Art - It's not just for test scores any more!



These days, the way you justify something in education is you show it improves test scores. So, for art to be valuable, it has to make kids better at math. Or reading. Or make them whizzes at multiple choice. In short, for art to be good for you, it has to make you better at NON-art things.

Huh?

What a bunch of poop.

Fortunately, there are great folks like The Wallace Foundation who make big documents proving that all to be hogwash. Since it's not likely you'll read a 104-page foundation report anytime soon, I'll summarize a really great one called "Gifts of the Muse - Reframing the Debate about the Benefits of the Arts."

What it says is:

The arts benefit us in a whole spectrum of ways, and we're ignoring a lot of it to our own detriment because we're hung up on test scores and economic growth... which make up only a tiny sliver of life experience.

Here's more of the spectrum:

- The arts create social bonds. We externalize our thoughts and feelings by making and looking at art and media.
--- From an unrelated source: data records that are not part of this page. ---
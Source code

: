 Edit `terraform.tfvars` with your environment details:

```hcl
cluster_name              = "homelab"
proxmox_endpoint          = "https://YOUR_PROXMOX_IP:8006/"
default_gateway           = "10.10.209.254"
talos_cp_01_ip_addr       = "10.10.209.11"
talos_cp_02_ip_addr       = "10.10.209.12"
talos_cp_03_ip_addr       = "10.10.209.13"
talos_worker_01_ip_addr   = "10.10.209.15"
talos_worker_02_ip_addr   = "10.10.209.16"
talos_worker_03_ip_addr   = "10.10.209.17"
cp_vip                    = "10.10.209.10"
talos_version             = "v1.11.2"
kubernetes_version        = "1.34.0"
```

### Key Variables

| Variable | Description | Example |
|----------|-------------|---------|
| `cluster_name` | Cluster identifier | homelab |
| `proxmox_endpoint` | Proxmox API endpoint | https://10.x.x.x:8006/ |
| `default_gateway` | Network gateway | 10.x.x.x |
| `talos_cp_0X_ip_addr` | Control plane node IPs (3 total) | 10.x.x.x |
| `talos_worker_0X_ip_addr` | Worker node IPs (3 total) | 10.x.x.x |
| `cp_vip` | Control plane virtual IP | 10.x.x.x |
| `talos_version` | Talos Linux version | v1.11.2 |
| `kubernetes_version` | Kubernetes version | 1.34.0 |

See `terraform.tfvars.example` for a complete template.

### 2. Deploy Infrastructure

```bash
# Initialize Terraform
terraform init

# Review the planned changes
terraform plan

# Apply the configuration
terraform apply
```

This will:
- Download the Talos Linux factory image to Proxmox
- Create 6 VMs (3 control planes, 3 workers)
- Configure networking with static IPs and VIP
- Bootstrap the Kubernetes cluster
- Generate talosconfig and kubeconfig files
We tell people what is inside our heads and hearts.

- The arts create communal meaning. We get a shared vocabulary for our experiences. Napoleon Dynamite is a great example. So is Star Wars. So is Knuffle Bunny.
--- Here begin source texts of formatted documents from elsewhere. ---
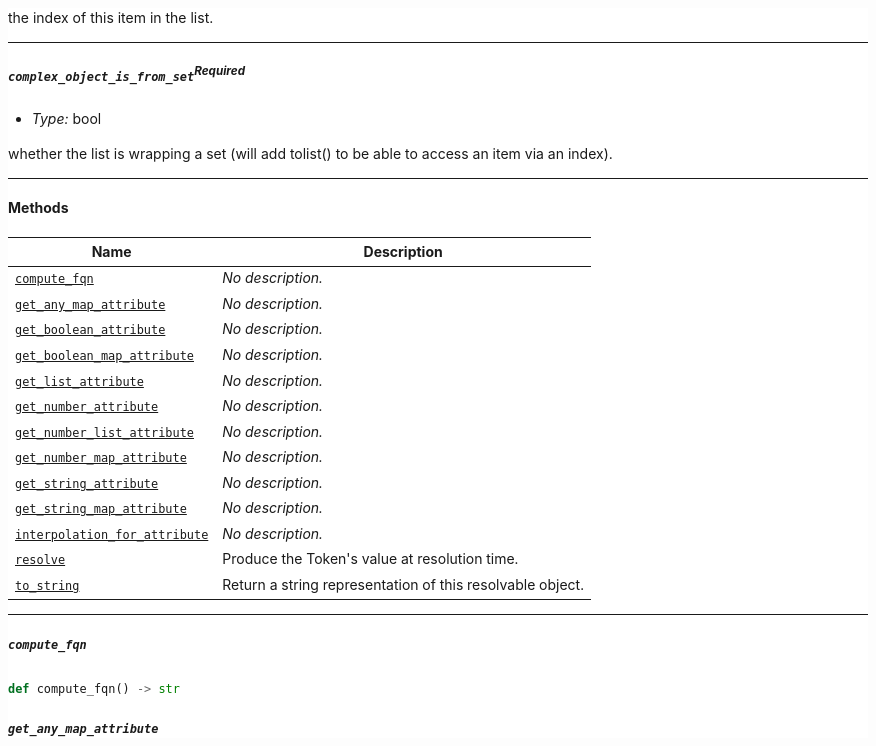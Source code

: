 the index of this item in the list.

---

##### `complex_object_is_from_set`<sup>Required</sup> <a name="complex_object_is_from_set" id="@cdktf/provider-opentelekomcloud.dataOpentelekomcloudComputeBmsServerV2.DataOpentelekomcloudComputeBmsServerV2NetworkOutputReference.Initializer.parameter.complexObjectIsFromSet"></a>

- *Type:* bool

whether the list is wrapping a set (will add tolist() to be able to access an item via an index).

---

#### Methods <a name="Methods" id="Methods"></a>

| **Name** | **Description** |
| --- | --- |
| <code><a href="#@cdktf/provider-opentelekomcloud.dataOpentelekomcloudComputeBmsServerV2.DataOpentelekomcloudComputeBmsServerV2NetworkOutputReference.computeFqn">compute_fqn</a></code> | *No description.* |
| <code><a href="#@cdktf/provider-opentelekomcloud.dataOpentelekomcloudComputeBmsServerV2.DataOpentelekomcloudComputeBmsServerV2NetworkOutputReference.getAnyMapAttribute">get_any_map_attribute</a></code> | *No description.* |
| <code><a href="#@cdktf/provider-opentelekomcloud.dataOpentelekomcloudComputeBmsServerV2.DataOpentelekomcloudComputeBmsServerV2NetworkOutputReference.getBooleanAttribute">get_boolean_attribute</a></code> | *No description.* |
| <code><a href="#@cdktf/provider-opentelekomcloud.dataOpentelekomcloudComputeBmsServerV2.DataOpentelekomcloudComputeBmsServerV2NetworkOutputReference.getBooleanMapAttribute">get_boolean_map_attribute</a></code> | *No description.* |
| <code><a href="#@cdktf/provider-opentelekomcloud.dataOpentelekomcloudComputeBmsServerV2.DataOpentelekomcloudComputeBmsServerV2NetworkOutputReference.getListAttribute">get_list_attribute</a></code> | *No description.* |
| <code><a href="#@cdktf/provider-opentelekomcloud.dataOpentelekomcloudComputeBmsServerV2.DataOpentelekomcloudComputeBmsServerV2NetworkOutputReference.getNumberAttribute">get_number_attribute</a></code> | *No description.* |
| <code><a href="#@cdktf/provider-opentelekomcloud.dataOpentelekomcloudComputeBmsServerV2.DataOpentelekomcloudComputeBmsServerV2NetworkOutputReference.getNumberListAttribute">get_number_list_attribute</a></code> | *No description.* |
| <code><a href="#@cdktf/provider-opentelekomcloud.dataOpentelekomcloudComputeBmsServerV2.DataOpentelekomcloudComputeBmsServerV2NetworkOutputReference.getNumberMapAttribute">get_number_map_attribute</a></code> | *No description.* |
| <code><a href="#@cdktf/provider-opentelekomcloud.dataOpentelekomcloudComputeBmsServerV2.DataOpentelekomcloudComputeBmsServerV2NetworkOutputReference.getStringAttribute">get_string_attribute</a></code> | *No description.* |
| <code><a href="#@cdktf/provider-opentelekomcloud.dataOpentelekomcloudComputeBmsServerV2.DataOpentelekomcloudComputeBmsServerV2NetworkOutputReference.getStringMapAttribute">get_string_map_attribute</a></code> | *No description.* |
| <code><a href="#@cdktf/provider-opentelekomcloud.dataOpentelekomcloudComputeBmsServerV2.DataOpentelekomcloudComputeBmsServerV2NetworkOutputReference.interpolationForAttribute">interpolation_for_attribute</a></code> | *No description.* |
| <code><a href="#@cdktf/provider-opentelekomcloud.dataOpentelekomcloudComputeBmsServerV2.DataOpentelekomcloudComputeBmsServerV2NetworkOutputReference.resolve">resolve</a></code> | Produce the Token's value at resolution time. |
| <code><a href="#@cdktf/provider-opentelekomcloud.dataOpentelekomcloudComputeBmsServerV2.DataOpentelekomcloudComputeBmsServerV2NetworkOutputReference.toString">to_string</a></code> | Return a string representation of this resolvable object. |

---

##### `compute_fqn` <a name="compute_fqn" id="@cdktf/provider-opentelekomcloud.dataOpentelekomcloudComputeBmsServerV2.DataOpentelekomcloudComputeBmsServerV2NetworkOutputReference.computeFqn"></a>

```python
def compute_fqn() -> str
```

##### `get_any_map_attribute` <a name="get_any_map_attribute" id="@cdktf/provider-opentelekomcloud.dataOpentelekomcloudComputeBmsServerV2.DataOpentelekomcloudComputeBmsServerV2NetworkOutputReference.getAnyMapAttribute"></a>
- The arts build a capacity for empathy. We see other people expressing themselves, and we are encouraged to do it too. We react to other people's art and we experience having others interpret our own ideas.

- The arts make you take responsibility for your actions. You make something, you decide if it's what you wanted, you start over or you turn it into something else. Nobody can decide this for you.

That's the super-short version. But I love the way they've framed it. Culture is not made out of money or test scores or college admissions. It's made out of shared experience and self-expression. Yay for the Wallace Foundation!